### Data records ###

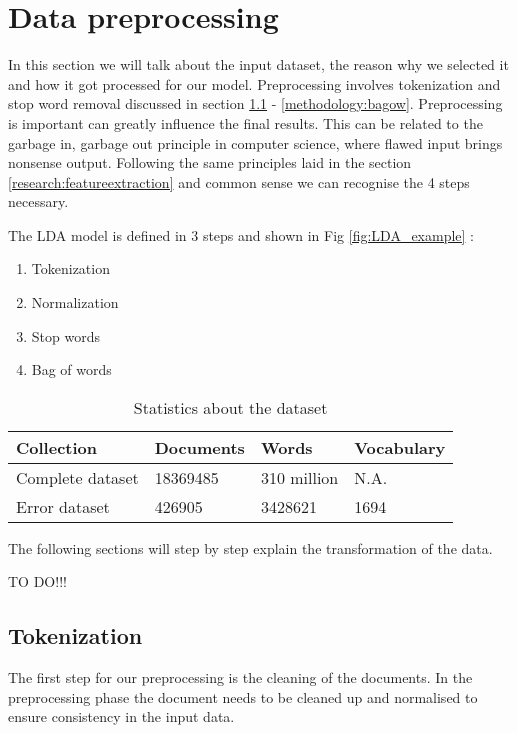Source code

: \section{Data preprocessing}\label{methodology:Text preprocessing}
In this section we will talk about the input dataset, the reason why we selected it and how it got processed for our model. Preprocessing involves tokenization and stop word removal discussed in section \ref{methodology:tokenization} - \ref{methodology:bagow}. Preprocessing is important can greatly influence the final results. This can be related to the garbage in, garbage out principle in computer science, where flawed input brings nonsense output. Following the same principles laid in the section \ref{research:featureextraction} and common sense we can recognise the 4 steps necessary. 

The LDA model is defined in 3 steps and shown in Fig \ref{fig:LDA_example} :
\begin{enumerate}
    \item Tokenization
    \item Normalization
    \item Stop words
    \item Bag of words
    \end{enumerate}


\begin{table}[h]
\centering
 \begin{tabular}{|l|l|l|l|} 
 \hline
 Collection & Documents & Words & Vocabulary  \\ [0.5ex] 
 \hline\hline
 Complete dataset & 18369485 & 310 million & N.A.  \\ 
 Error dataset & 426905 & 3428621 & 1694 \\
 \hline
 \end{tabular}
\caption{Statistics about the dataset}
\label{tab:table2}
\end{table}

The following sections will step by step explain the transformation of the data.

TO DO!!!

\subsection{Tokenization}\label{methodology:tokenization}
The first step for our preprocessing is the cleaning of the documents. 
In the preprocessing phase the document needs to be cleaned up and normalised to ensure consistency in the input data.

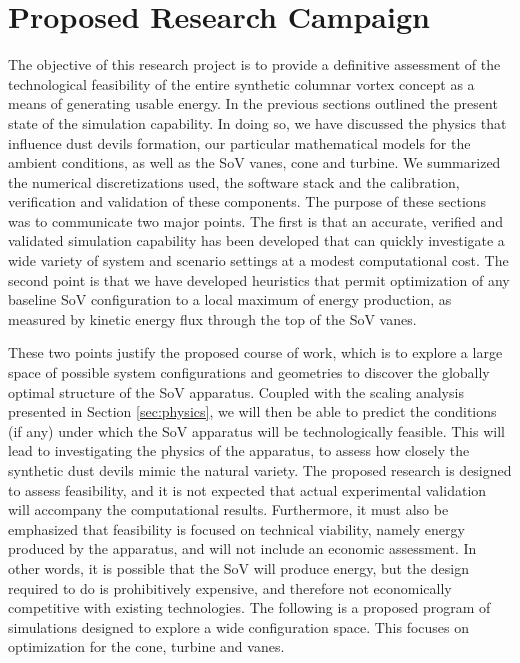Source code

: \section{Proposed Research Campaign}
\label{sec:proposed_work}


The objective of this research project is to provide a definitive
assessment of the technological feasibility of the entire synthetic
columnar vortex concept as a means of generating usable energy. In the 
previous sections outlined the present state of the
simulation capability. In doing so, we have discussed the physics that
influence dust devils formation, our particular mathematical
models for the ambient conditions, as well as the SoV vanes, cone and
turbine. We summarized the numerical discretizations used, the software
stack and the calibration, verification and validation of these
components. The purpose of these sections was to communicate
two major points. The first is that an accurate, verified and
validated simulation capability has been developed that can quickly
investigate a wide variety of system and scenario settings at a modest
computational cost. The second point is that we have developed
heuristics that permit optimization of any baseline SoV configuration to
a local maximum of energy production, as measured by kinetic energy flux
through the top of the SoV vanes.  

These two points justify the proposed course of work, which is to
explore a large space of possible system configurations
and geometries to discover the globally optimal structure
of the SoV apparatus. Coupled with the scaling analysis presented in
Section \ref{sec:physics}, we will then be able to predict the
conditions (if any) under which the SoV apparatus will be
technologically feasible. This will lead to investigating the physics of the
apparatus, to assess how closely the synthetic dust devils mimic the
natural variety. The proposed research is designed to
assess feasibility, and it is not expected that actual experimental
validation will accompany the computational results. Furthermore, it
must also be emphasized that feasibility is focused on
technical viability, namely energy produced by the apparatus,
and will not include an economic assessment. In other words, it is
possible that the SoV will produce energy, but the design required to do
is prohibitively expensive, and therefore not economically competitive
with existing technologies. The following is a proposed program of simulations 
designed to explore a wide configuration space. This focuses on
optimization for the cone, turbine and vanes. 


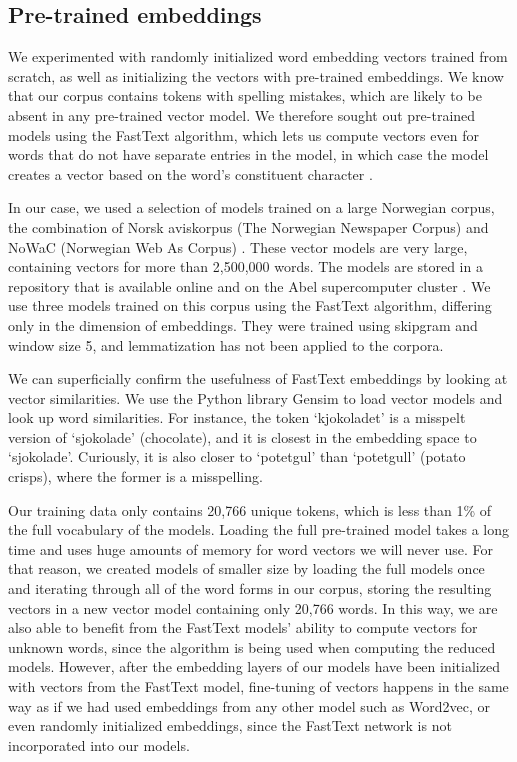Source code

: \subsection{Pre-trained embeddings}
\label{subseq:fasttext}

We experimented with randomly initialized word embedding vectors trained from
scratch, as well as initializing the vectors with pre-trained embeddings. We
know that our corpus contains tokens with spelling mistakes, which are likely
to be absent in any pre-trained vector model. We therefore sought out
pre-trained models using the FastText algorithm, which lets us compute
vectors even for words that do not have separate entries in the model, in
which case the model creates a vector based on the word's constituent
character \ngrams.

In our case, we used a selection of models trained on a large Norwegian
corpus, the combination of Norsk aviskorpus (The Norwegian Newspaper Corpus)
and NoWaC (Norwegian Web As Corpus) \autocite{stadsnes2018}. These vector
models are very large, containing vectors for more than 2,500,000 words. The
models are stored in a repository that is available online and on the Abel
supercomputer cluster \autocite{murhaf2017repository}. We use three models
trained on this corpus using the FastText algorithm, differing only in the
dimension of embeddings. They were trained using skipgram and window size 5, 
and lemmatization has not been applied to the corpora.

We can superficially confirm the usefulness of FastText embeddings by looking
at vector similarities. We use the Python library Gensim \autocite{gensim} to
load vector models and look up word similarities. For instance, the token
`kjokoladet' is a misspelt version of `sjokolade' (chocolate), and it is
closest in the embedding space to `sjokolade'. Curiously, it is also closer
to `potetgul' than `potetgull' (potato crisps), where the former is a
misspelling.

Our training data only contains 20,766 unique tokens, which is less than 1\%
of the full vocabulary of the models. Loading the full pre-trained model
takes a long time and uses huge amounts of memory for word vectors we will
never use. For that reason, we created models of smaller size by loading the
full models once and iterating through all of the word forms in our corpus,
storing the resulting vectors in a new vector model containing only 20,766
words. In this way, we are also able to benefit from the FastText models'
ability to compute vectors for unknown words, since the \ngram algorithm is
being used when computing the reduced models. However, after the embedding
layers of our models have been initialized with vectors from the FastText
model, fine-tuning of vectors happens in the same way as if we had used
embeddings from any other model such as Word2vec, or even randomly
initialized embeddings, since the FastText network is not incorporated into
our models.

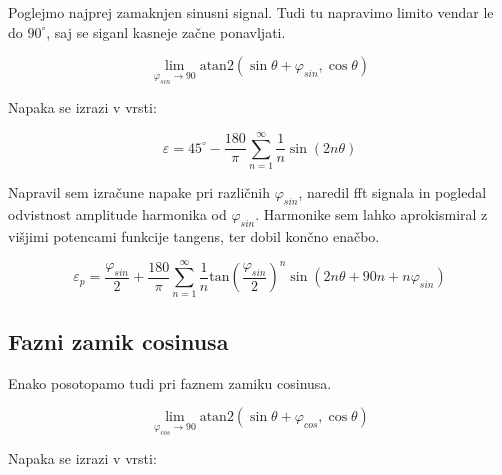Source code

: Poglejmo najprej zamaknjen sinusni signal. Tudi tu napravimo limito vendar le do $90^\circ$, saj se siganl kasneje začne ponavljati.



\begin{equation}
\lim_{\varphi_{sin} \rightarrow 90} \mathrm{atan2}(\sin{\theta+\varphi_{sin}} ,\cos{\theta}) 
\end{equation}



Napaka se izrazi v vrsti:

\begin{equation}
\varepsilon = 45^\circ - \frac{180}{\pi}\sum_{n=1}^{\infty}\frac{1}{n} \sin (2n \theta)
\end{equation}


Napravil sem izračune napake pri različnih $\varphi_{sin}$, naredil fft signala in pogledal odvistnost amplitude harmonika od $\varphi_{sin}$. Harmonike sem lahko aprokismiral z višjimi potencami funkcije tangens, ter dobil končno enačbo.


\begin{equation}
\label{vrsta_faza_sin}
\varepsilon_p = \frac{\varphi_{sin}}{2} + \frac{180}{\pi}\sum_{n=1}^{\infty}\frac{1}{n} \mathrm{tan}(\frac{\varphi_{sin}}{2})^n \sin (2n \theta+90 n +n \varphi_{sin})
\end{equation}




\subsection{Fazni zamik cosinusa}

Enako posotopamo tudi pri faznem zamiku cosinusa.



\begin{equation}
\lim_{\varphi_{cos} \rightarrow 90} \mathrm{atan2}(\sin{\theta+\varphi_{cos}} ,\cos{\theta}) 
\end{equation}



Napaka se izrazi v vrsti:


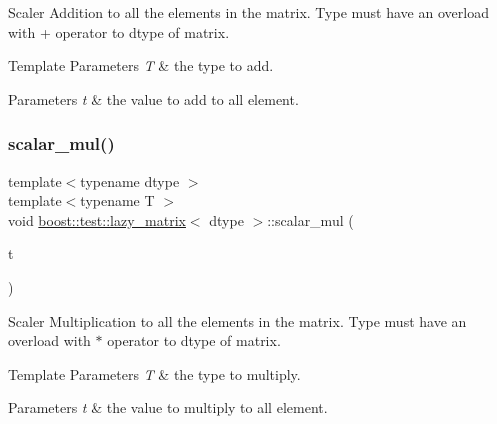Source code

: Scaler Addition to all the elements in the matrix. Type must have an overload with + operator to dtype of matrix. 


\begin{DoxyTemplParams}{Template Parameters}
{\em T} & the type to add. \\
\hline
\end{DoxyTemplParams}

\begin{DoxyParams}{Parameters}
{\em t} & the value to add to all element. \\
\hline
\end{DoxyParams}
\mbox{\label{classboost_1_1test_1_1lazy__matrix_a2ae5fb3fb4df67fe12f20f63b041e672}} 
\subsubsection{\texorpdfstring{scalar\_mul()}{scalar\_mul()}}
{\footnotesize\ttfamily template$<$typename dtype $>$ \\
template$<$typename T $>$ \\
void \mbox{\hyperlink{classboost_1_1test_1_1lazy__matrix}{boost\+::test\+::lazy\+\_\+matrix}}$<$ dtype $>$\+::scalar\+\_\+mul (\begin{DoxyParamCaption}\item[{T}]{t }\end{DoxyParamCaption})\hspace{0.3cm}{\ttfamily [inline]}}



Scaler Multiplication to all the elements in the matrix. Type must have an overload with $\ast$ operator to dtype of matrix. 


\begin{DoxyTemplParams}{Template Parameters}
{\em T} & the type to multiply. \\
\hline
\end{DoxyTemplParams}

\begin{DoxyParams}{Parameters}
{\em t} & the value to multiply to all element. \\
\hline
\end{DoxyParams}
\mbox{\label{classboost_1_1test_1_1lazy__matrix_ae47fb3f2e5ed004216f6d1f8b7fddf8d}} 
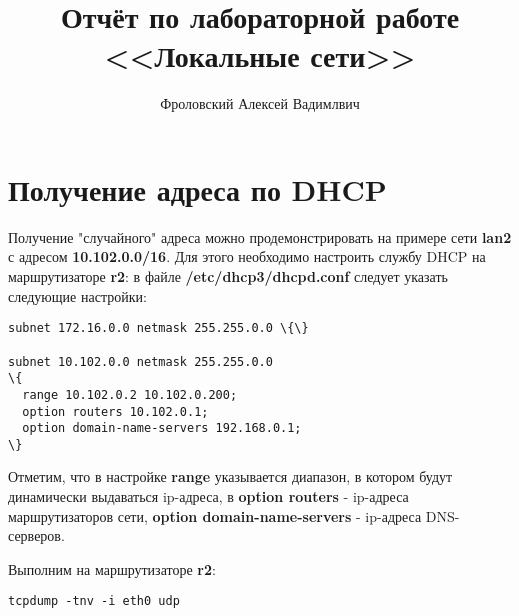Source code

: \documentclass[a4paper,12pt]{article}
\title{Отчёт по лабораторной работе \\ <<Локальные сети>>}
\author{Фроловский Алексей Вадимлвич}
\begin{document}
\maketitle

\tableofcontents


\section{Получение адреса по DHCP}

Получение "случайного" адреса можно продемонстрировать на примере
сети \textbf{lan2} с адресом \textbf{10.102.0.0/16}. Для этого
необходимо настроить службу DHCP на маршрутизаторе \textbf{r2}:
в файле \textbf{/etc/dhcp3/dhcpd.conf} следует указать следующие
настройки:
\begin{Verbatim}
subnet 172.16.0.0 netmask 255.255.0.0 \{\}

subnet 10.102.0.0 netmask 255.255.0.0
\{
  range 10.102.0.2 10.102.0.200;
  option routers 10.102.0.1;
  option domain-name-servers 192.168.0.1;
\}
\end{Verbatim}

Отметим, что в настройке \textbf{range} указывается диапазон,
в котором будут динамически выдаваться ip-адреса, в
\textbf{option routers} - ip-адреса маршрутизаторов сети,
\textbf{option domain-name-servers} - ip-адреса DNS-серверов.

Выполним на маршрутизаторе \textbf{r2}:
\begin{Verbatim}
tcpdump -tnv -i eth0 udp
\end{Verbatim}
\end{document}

###

(What is being asked): Copy only this part of the entries above: the line with "vectors even for", the line with "models are stored", and the lines between, all exactly as written.

(Answer space):
vectors even for words that do not have separate entries in the model, in
which case the model creates a vector based on the word's constituent
character \ngrams.

In our case, we used a selection of models trained on a large Norwegian
corpus, the combination of Norsk aviskorpus (The Norwegian Newspaper Corpus)
and NoWaC (Norwegian Web As Corpus) \autocite{stadsnes2018}. These vector
models are very large, containing vectors for more than 2,500,000 words. The
models are stored in a repository that is available online and on the Abel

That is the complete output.